While various NGOs and self-help organisations like Friendicoes, PETA, and several Gaushalas across the country are doing their job towards the welfare of the animals, it is the actual laws on ground which are the need of the hour.
“Control of strays and in fact even wild animals is another issue that stares the authorities in their face. One such example being a leopard entering the premises of the Ghaziabad district courts,” Malik told.
Recently, the Ministry of Fisheries, Animal Husbandry & Dairying has issued the Animal Birth Control Rules, 2023. These Rules supersede the Animal Birth Control (Dog) Rules, 2001, and are issued under the Prevention of Cruelty to Animal Act, 1960.
India recorded a whopping 160 million cases of street/stray dog bites between 2019 and 2022, according to data submitted in Parliament till November 2022.

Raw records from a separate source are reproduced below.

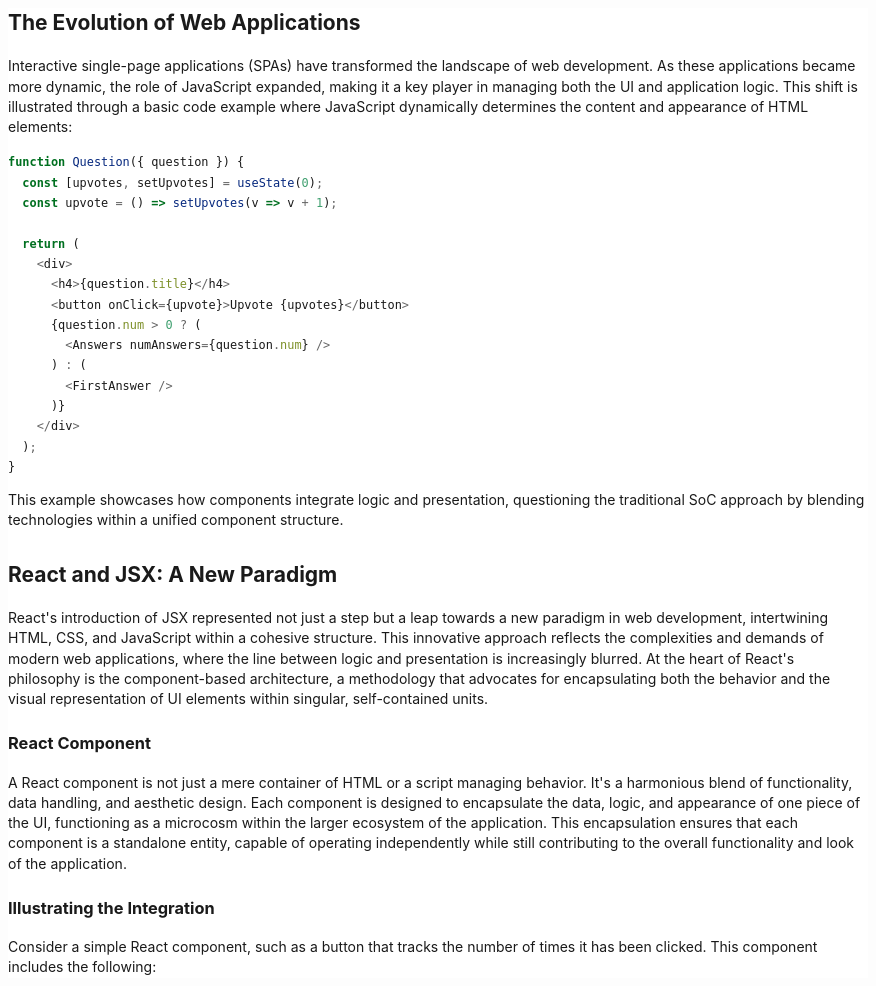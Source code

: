 ## The Evolution of Web Applications

Interactive single-page applications (SPAs) have transformed the landscape of web development. As these applications became more dynamic, the role of JavaScript expanded, making it a key player in managing both the UI and application logic. This shift is illustrated through a basic code example where JavaScript dynamically determines the content and appearance of HTML elements:

```js
function Question({ question }) {
  const [upvotes, setUpvotes] = useState(0);
  const upvote = () => setUpvotes(v => v + 1);

  return (
    <div>
      <h4>{question.title}</h4>
      <button onClick={upvote}>Upvote {upvotes}</button>
      {question.num > 0 ? (
        <Answers numAnswers={question.num} />
      ) : (
        <FirstAnswer />
      )}
    </div>
  );
}
```

This example showcases how components integrate logic and presentation, questioning the traditional SoC approach by blending technologies within a unified component structure.

## React and JSX: A New Paradigm

React's introduction of JSX represented not just a step but a leap towards a new paradigm in web development, intertwining HTML, CSS, and JavaScript within a cohesive structure. This innovative approach reflects the complexities and demands of modern web applications, where the line between logic and presentation is increasingly blurred. At the heart of React's philosophy is the component-based architecture, a methodology that advocates for encapsulating both the behavior and the visual representation of UI elements within singular, self-contained units.

### React Component

A React component is not just a mere container of HTML or a script managing behavior. It's a harmonious blend of functionality, data handling, and aesthetic design. Each component is designed to encapsulate the data, logic, and appearance of one piece of the UI, functioning as a microcosm within the larger ecosystem of the application. This encapsulation ensures that each component is a standalone entity, capable of operating independently while still contributing to the overall functionality and look of the application.

### Illustrating the Integration

Consider a simple React component, such as a button that tracks the number of times it has been clicked. This component includes the following:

“This has also led to an increase in revenge crime and atrocities against dogs, feeders of dogs and caregivers as well as conflicts among urban residents,” Malik said.
The rules have been formulated in accordance with the guidelines provided by the Supreme Court related to Animal Welfare Board of India and People for Elimination of Stray Troubles.
“The Supreme Court of India has specifically mentioned in various orders that relocation of dogs cannot be permitted.The rules aim to provide guidelines for the sterilisation and immunisation of stray dogs through Animal Birth Control (ABC) programmes,” Malik told.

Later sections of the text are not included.